Case Study
Oslin Plastic Surgery
Nashville, TN
No HTTPS — Every Browser Shows “Not Secure” on Every Page. Images Carry 2014 Cache Timestamps. Every URL Ends in .aspx — Early-2000s ASP.NET Architecture, Still Live in 2026.
Every patient who visits oslinmd.com sees this in their browser address bar:
http://www.oslinmd.com/Contact.aspx — “Not Secure”Plain HTTP. No SSL certificate. Every modern browser — Chrome, Safari, Firefox — flags the site with a “Not Secure” warning on every single page. The contact form where patients submit their name, phone number, and medical inquiries is served over an unencrypted connection. The image files in the site's gallery carry cache-busting timestamps from 2014 in their filenames. The URL structure uses .aspx extensions — the signature of early-2000s Microsoft ASP.NET — on every page. This is a 30-year cosmetic surgery practice in Nashville presented to the internet exactly as it appeared when George W. Bush was in office.
The Practice
Dr. Oslin has been a Nashville plastic surgeon since 1996 — three decades in the market. He served as the team plastic surgeon for the Nashville Predators from 1998 to 2007, a distinction that makes him a recognizable name among Nashville sports fans. His practice serves both reconstructive and cosmetic patients across the Nashville metro area.

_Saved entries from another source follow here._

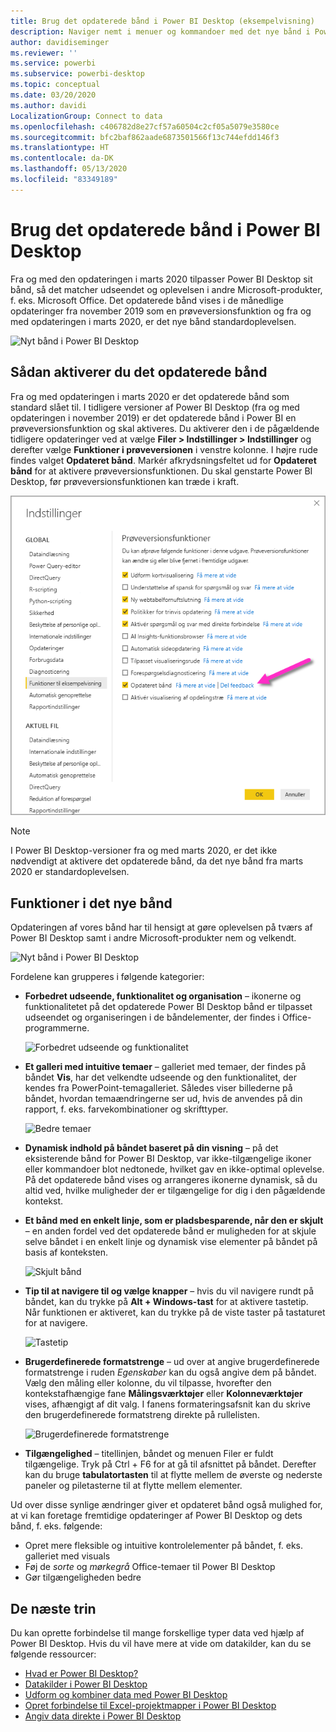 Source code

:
 ```yaml
---
title: Brug det opdaterede bånd i Power BI Desktop (eksempelvisning)
description: Naviger nemt i menuer og kommandoer med det nye bånd i Power BI Desktop
author: davidiseminger
ms.reviewer: ''
ms.service: powerbi
ms.subservice: powerbi-desktop
ms.topic: conceptual
ms.date: 03/20/2020
ms.author: davidi
LocalizationGroup: Connect to data
ms.openlocfilehash: c406782d8e27cf57a60504c2cf05a5079e3580ce
ms.sourcegitcommit: bfc2baf862aade6873501566f13c744efdd146f3
ms.translationtype: HT
ms.contentlocale: da-DK
ms.lasthandoff: 05/13/2020
ms.locfileid: "83349189"
---
```

# <a name="use-the-updated-ribbon-in-power-bi-desktop"></a>Brug det opdaterede bånd i Power BI Desktop

Fra og med den opdateringen i marts 2020 tilpasser Power BI Desktop sit bånd, så det matcher udseendet og oplevelsen i andre Microsoft-produkter, f. eks. Microsoft Office. Det opdaterede bånd vises i de månedlige opdateringer fra november 2019 som en prøveversionsfunktion og fra og med opdateringen i marts 2020, er det nye bånd standardoplevelsen.

![Nyt bånd i Power BI Desktop](media/desktop-ribbon/desktop-ribbon-02.png)

## <a name="how-to-enable-the-updated-ribbon"></a>Sådan aktiverer du det opdaterede bånd

Fra og med opdateringen i marts 2020 er det opdaterede bånd som standard slået til. I tidligere versioner af Power BI Desktop (fra og med opdateringen i november 2019) er det opdaterede bånd i Power BI en prøveversionsfunktion og skal aktiveres. Du aktiverer den i de pågældende tidligere opdateringer ved at vælge **Filer > Indstillinger > Indstillinger** og derefter vælge **Funktioner i prøveversionen** i venstre kolonne. I højre rude findes valget **Opdateret bånd**. Markér afkrydsningsfeltet ud for **Opdateret bånd** for at aktivere prøveversionsfunktionen. Du skal genstarte Power BI Desktop, før prøveversionsfunktionen kan træde i kraft.

![Det opdaterede bånd i Power BI Desktop](media/desktop-ribbon/desktop-ribbon-01.png)

> [!NOTE]
> I Power BI Desktop-versioner fra og med marts 2020, er det ikke nødvendigt at aktivere det opdaterede bånd, da det nye bånd fra marts 2020 er standardoplevelsen.

## <a name="features-of-the-new-ribbon"></a>Funktioner i det nye bånd

Opdateringen af vores bånd har til hensigt at gøre oplevelsen på tværs af Power BI Desktop samt i andre Microsoft-produkter nem og velkendt. 

![Nyt bånd i Power BI Desktop](media/desktop-ribbon/desktop-ribbon-03.png)

Fordelene kan grupperes i følgende kategorier:

* **Forbedret udseende, funktionalitet og organisation** – ikonerne og funktionalitetet på det opdaterede Power BI Desktop bånd er tilpasset udseendet og organiseringen i de båndelementer, der findes i Office-programmerne.

    ![Forbedret udseende og funktionalitet](media/desktop-ribbon/desktop-ribbon-04.png)

* **Et galleri med intuitive temaer** – galleriet med temaer, der findes på båndet **Vis**, har det velkendte udseende og den funktionalitet, der kendes fra PowerPoint-temagalleriet. Således viser billederne på båndet, hvordan temaændringerne ser ud, hvis de anvendes på din rapport, f. eks. farvekombinationer og skrifttyper. 

    ![Bedre temaer](media/desktop-ribbon/desktop-ribbon-05.png)

* **Dynamisk indhold på båndet baseret på din visning** – på det eksisterende bånd for Power BI Desktop, var ikke-tilgængelige ikoner eller kommandoer blot nedtonede, hvilket gav en ikke-optimal oplevelse. På det opdaterede bånd vises og arrangeres ikonerne dynamisk, så du altid ved, hvilke muligheder der er tilgængelige for dig i den pågældende kontekst.

* **Et bånd med en enkelt linje, som er pladsbesparende, når den er skjult** – en anden fordel ved det opdaterede bånd er muligheden for at skjule selve båndet i en enkelt linje og dynamisk vise elementer på båndet på basis af konteksten. 

    ![Skjult bånd](media/desktop-ribbon/desktop-ribbon-06.png)

* **Tip til at navigere til og vælge knapper** – hvis du vil navigere rundt på båndet, kan du trykke på **Alt + Windows-tast** for at aktivere tastetip. Når funktionen er aktiveret, kan du trykke på de viste taster på tastaturet for at navigere.

    ![Tastetip](media/desktop-ribbon/desktop-ribbon-07.png)

* **Brugerdefinerede formatstrenge** – ud over at angive brugerdefinerede formatstrenge i ruden *Egenskaber* kan du også angive dem på båndet. Vælg den måling eller kolonne, du vil tilpasse, hvorefter den kontekstafhængige fane **Målingsværktøjer** eller **Kolonneværktøjer** vises, afhængigt af dit valg. I fanens formateringsafsnit kan du skrive den brugerdefinerede formatstreng direkte på rullelisten.

    ![Brugerdefinerede formatstrenge](media/desktop-ribbon/desktop-ribbon-08.png)

* **Tilgængelighed** – titellinjen, båndet og menuen Filer er fuldt tilgængelige. Tryk på Ctrl + F6 for at gå til afsnittet på båndet. Derefter kan du bruge **tabulatortasten** til at flytte mellem de øverste og nederste paneler og piletasterne til at flytte mellem elementer.


Ud over disse synlige ændringer giver et opdateret bånd også mulighed for, at vi kan foretage fremtidige opdateringer af Power BI Desktop og dets bånd, f. eks. følgende:

* Opret mere fleksible og intuitive kontrolelementer på båndet, f. eks. galleriet med visuals
* Føj de *sorte* og *mørkegrå* Office-temaer til Power BI Desktop
* Gør tilgængeligheden bedre


## <a name="next-steps"></a>De næste trin
Du kan oprette forbindelse til mange forskellige typer data ved hjælp af Power BI Desktop. Hvis du vil have mere at vide om datakilder, kan du se følgende ressourcer:

* [Hvad er Power BI Desktop?](../fundamentals/desktop-what-is-desktop.md)
* [Datakilder i Power BI Desktop](../connect-data/desktop-data-sources.md)
* [Udform og kombiner data med Power BI Desktop](../connect-data/desktop-shape-and-combine-data.md)
* [Opret forbindelse til Excel-projektmapper i Power BI Desktop](../connect-data/desktop-connect-excel.md)   
* [Angiv data direkte i Power BI Desktop](../connect-data/desktop-enter-data-directly-into-desktop.md)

The credentials are strong. The digital infrastructure is a security liability. A physician asking patients to trust him with invasive surgical procedures is serving their inquiries over an unencrypted HTTP connection on a site built with 2002-era ASP.NET technology. The mismatch between the quality of the practice and the state of the website could not be more visible.
What We Found
Three distinct, documented problems — each one visible to every visitor on every page load.
No HTTPS — “Not Secure” on Every Page
The site loads over plain HTTP. Every browser manufactured in the last decade displays a “Not Secure” indicator in the address bar on every page. On Chrome, a red warning triangle appears. On Safari, the lock icon is absent and the URL is explicitly labeled as not secure.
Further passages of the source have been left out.